Open Access Data Centres (OADC) has standardised the power and cooling systems at its Parklands data centre in Johannesburg, South Africa, using Vertiv infrastructure, and has commissioned a new data hall to add capacity for hyperscaler and artificial-intelligence workloads.
OADC, part of the WIOCC Group, said the move lets it deploy capacity faster and support higher-density customer workloads without redesigning the facility each time demand shifts. The Parklands site was originally built by Vertiv as a prefabricated, modular, Tier III data centre for a pan-African telecommunications operator.
New hall for denser workloads
The facility’s IDC 8 hall uses a modular design, and the recently commissioned IDC 10 hall extends that architecture into a more traditional build while keeping the same equipment across the site.
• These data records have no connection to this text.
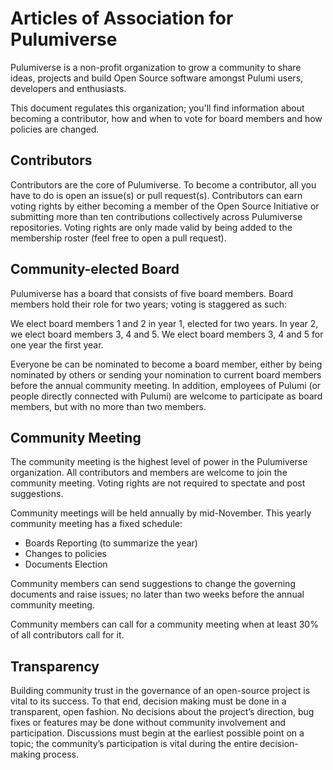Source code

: # Articles of Association for Pulumiverse

Pulumiverse is a non-profit organization to grow a community to share ideas,
projects and build Open Source software amongst Pulumi users, developers and
enthusiasts.

This document regulates this organization; you'll find information about
becoming a contributor, how and when to vote for board members and how policies
are changed.

## Contributors

Contributors are the core of Pulumiverse. To become a contributor, all you have
to do is open an issue(s) or pull request(s). Contributors can earn voting
rights by either becoming a member of the Open Source Initiative or submitting
more than ten contributions collectively across Pulumiverse repositories. Voting
rights are only made valid by being added to the membership roster (feel free to
open a pull request).

## Community-elected Board

Pulumiverse has a board that consists of five board members. Board members hold
their role for two years; voting is staggered as such:

We elect board members 1 and 2 in year 1, elected for two years. In year 2, we
elect board members 3, 4 and 5. We elect board members 3, 4 and 5 for one year
the first year.

Everyone be can be nominated to become a board member, either by being nominated
by others or sending your nomination to current board members before the annual
community meeting. In addition, employees of Pulumi (or people directly
connected with Pulumi) are welcome to participate as board members, but with no
more than two members.

## Community Meeting

The community meeting is the highest level of power in the Pulumiverse
organization. All contributors and members are welcome to join the community
meeting. Voting rights are not required to spectate and post suggestions.

Community meetings will be held annually by mid-November. This yearly community
meeting has a fixed schedule:

- Boards Reporting (to summarize the year)
- Changes to policies
- Documents Election

Community members can send suggestions to change the governing documents and
raise issues; no later than two weeks before the annual community meeting.

Community members can call for a community meeting when at least 30% of all
contributors call for it.

## Transparency

Building community trust in the governance of an open-source project is vital
to its success. To that end, decision making must be done in a transparent,
open fashion. No decisions about the project’s direction, bug fixes or features
may be done without community involvement and participation. Discussions must
begin at the earliest possible point on a topic; the community’s participation
is vital during the entire decision-making process.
OADC said the halls now serve hyperscale and AI-driven customers, where power density, cooling efficiency, and deployment speed matter most.
The deployment uses Vertiv power protection, thermal management, containment and energy-storage systems designed to adapt to changing load profiles and improve energy efficiency.
Standardising on one vendor
“OADC made an executive decision to standardise on Vertiv infrastructure solutions,” said Marc Matthews, engineering director and head of projects at OADC. “The technology is tried and tested, and the local Vertiv team has played a critical role in supporting our strategy.”
Gary Chomse, regional director for Central and Southern Africa at Vertiv, said the Parklands project reflected a wider shift in African data-centre design towards flexibility and efficiency. The standardisation follows other Vertiv deployments on the continent, including chilled-water cooling at the inwi data centre in Rabat, Morocco.
Demand for data-centre capacity is climbing across Africa as operators race to host cloud and AI services closer to users, a build-out that is straining electricity supplies in markets such as Nigeria.